Я шла по весеннему городу и вглядывалась в лица людей. Есть ли среди них те, что счастливы? Те, которых ждут дома, которых любят? На мосту меня обогнал статный молодой мужчина под руку с худенькой блондиночкой, и я вздрогнула.

А ведь в Павле не было ничего, что меня привлекает в мужчинах. Смазливая внешность и умение говорить ласковые слова – далеко не самые важные параметры. Это всего лишь оболочка. А что за ней? Я прекрасно помню свою первую любовь (не считая, конечно, школьных увлечений). Антон был совсем другим, в нем была жизнь. Может, потому, что Антон был художником, точнее, скульптором. Нет, он не высекал свои произведения из мрамора и не отливал в бронзе, он вылепливал удивительно глубокие по смыслу и прелестные по форме небольшие фигуры из тряпки, смоченной в гипсовом растворе. Этот способ он придумал сам!
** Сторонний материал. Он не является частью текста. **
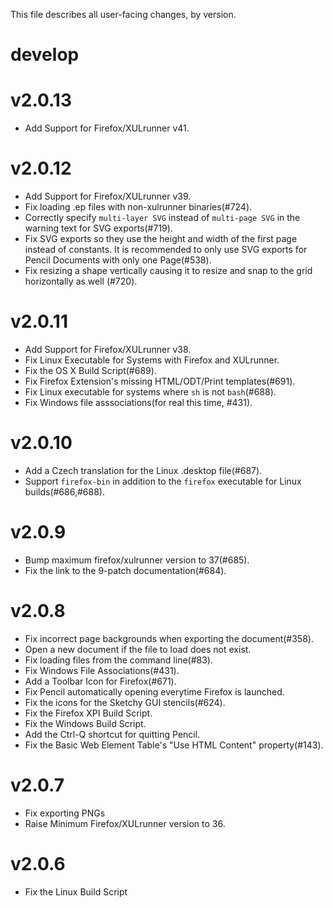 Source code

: This file describes all user-facing changes, by version.

# develop

# v2.0.13

* Add Support for Firefox/XULrunner v41.

# v2.0.12

* Add Support for Firefox/XULrunner v39.
* Fix loading .ep files with non-xulrunner binaries(#724).
* Correctly specify `multi-layer SVG` instead of `multi-page SVG` in the
  warning text for SVG exports(#719).
* Fix SVG exports so they use the height and width of the first page instead of
  constants. It is recommended to only use SVG exports for Pencil Documents
  with only one Page(#538).
* Fix resizing a shape vertically causing it to resize and snap to the grid
  horizontally as well (#720).

# v2.0.11

* Add Support for Firefox/XULrunner v38.
* Fix Linux Executable for Systems with Firefox and XULrunner.
* Fix the OS X Build Script(#689).
* Fix Firefox Extension's missing HTML/ODT/Print templates(#691).
* Fix Linux executable for systems where `sh` is not `bash`(#688).
* Fix Windows file asssociations(for real this time, #431).

# v2.0.10

* Add a Czech translation for the Linux .desktop file(#687).
* Support `firefox-bin` in addition to the `firefox` executable for Linux
  builds(#686,#688).

# v2.0.9

* Bump maximum firefox/xulrunner version to 37(#685).
* Fix the link to the 9-patch documentation(#684).

# v2.0.8

* Fix incorrect page backgrounds when exporting the document(#358).
* Open a new document if the file to load does not exist.
* Fix loading files from the command line(#83).
* Fix Windows File Associations(#431).
* Add a Toolbar Icon for Firefox(#671).
* Fix Pencil automatically opening everytime Firefox is launched.
* Fix the icons for the Sketchy GUI stencils(#624).
* Fix the Firefox XPI Build Script.
* Fix the Windows Build Script.
* Add the Ctrl-Q shortcut for quitting Pencil.
* Fix the Basic Web Element Table's "Use HTML Content" property(#143).


# v2.0.7

* Fix exporting PNGs
* Raise Minimum Firefox/XULrunner version to 36.


# v2.0.6

* Fix the Linux Build Script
А самое главное – в Антоне был драйв!

Антон был моим первым мужчиной, но вскоре он обо мне забыл – как я узнала много позже, ему ничего не было нужно, кроме его скульптур. Вот оно, вечное противоречие – состоявшемуся мужчине больше всего нужна его работа, а вовсе не ты, а несостоявшийся – не нужен тебе. А я потратила столько времени и сил на человека, для которого пределом мечтаний была покупка очередного ларька у метро! Да еще думала, что мне крупно повезло… Но у меня остались еще мои «детки», я буду учить их английскому языку и надеяться, что потом, когда они вырастут, вспомнят «тебя, с седыми прядками, над нашими тетрадками».
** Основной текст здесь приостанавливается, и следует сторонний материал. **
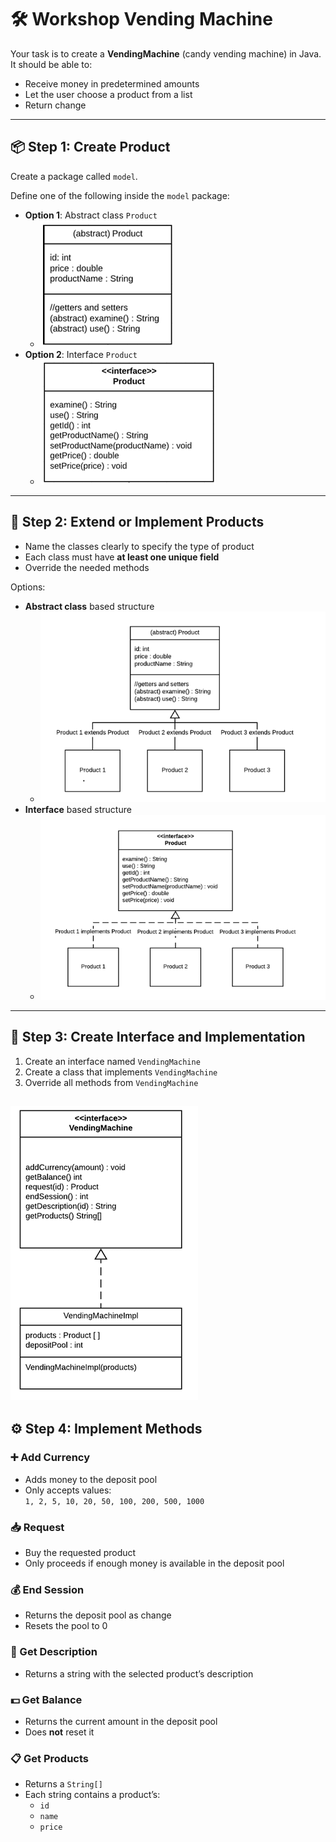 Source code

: # 🛠️ Workshop Vending Machine

Your task is to create a **VendingMachine** (candy vending machine) in Java.  
It should be able to:

- Receive money in predetermined amounts
- Let the user choose a product from a list
- Return change

---

## 📦 Step 1: Create Product

Create a package called `model`.

Define one of the following inside the `model` package:

- **Option 1**: Abstract class `Product`
    - ![Abstract class Product.png](img%2FAbstract%20class%20Product.png)
- **Option 2**: Interface `Product`
    - ![Interface Product.png](img%2FInterface%20Product.png)

---

## 🧩 Step 2: Extend or Implement Products

- Name the classes clearly to specify the type of product
- Each class must have **at least one unique field**
- Override the needed methods

Options:

- **Abstract class** based structure
    - ![Abstract class.png](img%2FAbstract%20class.png)
- **Interface** based structure
    - ![Interface.png](img%2FInterface.png)

---

## 🔧 Step 3: Create Interface and Implementation

1. Create an interface named `VendingMachine`
2. Create a class that implements `VendingMachine`
3. Override all methods from `VendingMachine`

![VendingMachineInterface.png](img%2FVendingMachineInterface.png)
---

## ⚙️ Step 4: Implement Methods

### ➕ Add Currency

- Adds money to the deposit pool
- Only accepts values:  
  `1, 2, 5, 10, 20, 50, 100, 200, 500, 1000`

### 📥 Request

- Buy the requested product
- Only proceeds if enough money is available in the deposit pool

### 💰 End Session

- Returns the deposit pool as change
- Resets the pool to 0

### 📝 Get Description

- Returns a string with the selected product’s description

### 💵 Get Balance

- Returns the current amount in the deposit pool
- Does **not** reset it

### 📋 Get Products

- Returns a `String[]`
- Each string contains a product’s:
    - `id`
    - `name`
    - `price`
С этими отнюдь не весенними мыслями я забрела в книжный магазин на Петроградской, который попался мне по пути. А в магазине мои мысли приняли совсем иное, я бы сказала, противоположное направление. Интересно, может ли у нормального человека так часто меняться настроение? Вроде бы вышла из школы довольная и счастливая, прогулялась по весеннему городу и стала несчастнее всех на свете, а через несколько минут – снова довольна жизнью. Впрочем, у Раков вечно так: слезы у них сменяются улыбкой, а смех заканчивается бурными рыданиями.
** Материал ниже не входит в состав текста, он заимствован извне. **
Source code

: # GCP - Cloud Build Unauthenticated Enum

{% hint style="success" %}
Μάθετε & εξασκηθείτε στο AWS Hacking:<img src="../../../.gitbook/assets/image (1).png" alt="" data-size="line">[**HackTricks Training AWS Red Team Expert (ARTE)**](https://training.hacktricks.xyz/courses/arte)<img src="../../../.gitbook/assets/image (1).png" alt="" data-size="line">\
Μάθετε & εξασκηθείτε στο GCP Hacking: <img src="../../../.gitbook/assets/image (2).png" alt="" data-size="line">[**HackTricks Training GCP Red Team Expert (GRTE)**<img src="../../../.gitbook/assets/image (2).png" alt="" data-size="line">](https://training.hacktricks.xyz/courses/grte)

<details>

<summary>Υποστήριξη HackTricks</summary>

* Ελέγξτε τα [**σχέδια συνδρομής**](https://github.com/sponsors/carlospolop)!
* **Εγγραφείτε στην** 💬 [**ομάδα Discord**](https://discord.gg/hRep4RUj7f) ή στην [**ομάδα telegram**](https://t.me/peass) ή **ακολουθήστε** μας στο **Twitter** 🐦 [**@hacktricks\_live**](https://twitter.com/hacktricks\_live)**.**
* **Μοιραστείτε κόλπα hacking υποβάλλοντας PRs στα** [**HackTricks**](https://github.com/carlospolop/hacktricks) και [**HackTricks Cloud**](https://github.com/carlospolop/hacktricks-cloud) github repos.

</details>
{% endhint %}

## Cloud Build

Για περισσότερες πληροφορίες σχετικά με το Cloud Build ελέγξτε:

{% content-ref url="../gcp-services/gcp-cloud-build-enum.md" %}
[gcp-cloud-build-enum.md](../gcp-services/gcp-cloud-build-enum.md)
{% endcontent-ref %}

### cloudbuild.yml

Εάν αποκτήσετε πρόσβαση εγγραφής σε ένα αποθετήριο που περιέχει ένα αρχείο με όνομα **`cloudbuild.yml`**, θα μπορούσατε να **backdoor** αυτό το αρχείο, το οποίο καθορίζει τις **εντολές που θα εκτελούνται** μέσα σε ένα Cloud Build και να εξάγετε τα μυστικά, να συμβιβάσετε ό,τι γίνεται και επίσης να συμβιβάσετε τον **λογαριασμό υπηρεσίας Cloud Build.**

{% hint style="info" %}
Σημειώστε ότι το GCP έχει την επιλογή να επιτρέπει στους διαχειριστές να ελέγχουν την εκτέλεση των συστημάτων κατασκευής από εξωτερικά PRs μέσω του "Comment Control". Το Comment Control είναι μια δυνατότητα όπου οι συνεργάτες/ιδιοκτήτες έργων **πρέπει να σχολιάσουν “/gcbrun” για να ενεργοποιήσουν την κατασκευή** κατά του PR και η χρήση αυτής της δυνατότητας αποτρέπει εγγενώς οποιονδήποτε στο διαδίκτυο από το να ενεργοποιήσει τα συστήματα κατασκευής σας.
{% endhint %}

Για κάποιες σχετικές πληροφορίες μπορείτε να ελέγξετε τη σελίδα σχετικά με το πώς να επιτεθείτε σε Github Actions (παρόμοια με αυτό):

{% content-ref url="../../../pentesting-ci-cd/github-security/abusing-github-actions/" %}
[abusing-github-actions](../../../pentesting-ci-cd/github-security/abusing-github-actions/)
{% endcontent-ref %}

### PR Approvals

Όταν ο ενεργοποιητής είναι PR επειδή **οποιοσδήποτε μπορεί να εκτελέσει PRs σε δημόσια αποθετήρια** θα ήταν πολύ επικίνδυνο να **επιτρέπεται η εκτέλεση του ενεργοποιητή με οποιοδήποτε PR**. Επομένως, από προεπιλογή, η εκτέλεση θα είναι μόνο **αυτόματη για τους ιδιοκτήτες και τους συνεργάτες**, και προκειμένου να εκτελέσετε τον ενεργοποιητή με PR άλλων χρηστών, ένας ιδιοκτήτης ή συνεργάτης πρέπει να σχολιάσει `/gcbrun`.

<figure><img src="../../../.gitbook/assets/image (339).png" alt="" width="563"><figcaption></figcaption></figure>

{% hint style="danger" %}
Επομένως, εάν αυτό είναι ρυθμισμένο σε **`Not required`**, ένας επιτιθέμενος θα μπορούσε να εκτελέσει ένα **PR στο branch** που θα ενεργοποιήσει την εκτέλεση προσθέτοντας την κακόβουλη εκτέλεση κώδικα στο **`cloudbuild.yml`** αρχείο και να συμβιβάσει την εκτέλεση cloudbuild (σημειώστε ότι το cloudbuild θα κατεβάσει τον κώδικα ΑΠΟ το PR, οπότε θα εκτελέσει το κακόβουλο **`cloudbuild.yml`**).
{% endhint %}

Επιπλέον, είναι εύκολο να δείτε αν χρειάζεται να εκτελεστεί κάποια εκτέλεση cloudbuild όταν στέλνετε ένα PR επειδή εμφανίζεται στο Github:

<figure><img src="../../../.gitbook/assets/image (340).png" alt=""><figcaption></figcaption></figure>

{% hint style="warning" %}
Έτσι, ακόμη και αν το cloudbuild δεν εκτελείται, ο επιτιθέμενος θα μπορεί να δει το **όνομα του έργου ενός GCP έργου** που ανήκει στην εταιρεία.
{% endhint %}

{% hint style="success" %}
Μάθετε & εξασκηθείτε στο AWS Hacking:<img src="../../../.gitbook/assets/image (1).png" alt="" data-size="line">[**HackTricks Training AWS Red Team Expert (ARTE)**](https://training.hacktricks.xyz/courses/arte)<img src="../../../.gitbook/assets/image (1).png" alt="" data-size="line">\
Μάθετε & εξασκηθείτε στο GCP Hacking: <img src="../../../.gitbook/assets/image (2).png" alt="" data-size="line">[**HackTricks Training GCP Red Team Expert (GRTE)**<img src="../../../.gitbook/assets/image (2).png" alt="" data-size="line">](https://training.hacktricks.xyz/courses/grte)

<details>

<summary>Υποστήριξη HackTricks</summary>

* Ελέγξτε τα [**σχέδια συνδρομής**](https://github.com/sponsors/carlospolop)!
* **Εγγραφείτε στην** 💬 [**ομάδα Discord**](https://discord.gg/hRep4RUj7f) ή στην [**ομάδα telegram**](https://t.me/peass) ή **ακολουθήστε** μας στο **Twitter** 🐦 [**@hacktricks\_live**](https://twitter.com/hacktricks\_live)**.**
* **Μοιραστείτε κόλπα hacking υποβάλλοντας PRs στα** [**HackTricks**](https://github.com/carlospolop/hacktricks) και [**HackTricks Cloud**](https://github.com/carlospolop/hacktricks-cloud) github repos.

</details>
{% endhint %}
Дело в том, что в этом магазине я увидела классный самоучитель по шведскому языку! Именно такой я и хотела – с дисками, чтобы можно было освоить произношение. Вот выучу шведский, поеду к Катерине, и мир покажется иным! Я же ничего не видела на свете, кроме небольшой части России, и Скандинавия представляется мне неплохим началом в познании такой большой Земли! А путешествовать по стране, зная ее язык, гораздо интереснее. Это совсем другой взгляд на мир. В противном случае проще и намного, кстати, дешевле купить видеокассету и по телевизору рассматривать разные шхеры и фьорды.

Купив самоучитель, я поспешила домой. Ура! Обожаю заниматься языком для себя! Вот сейчас я влезу в свой любимый домашний свитер, закурю сигарету и займусь наконец приятным делом.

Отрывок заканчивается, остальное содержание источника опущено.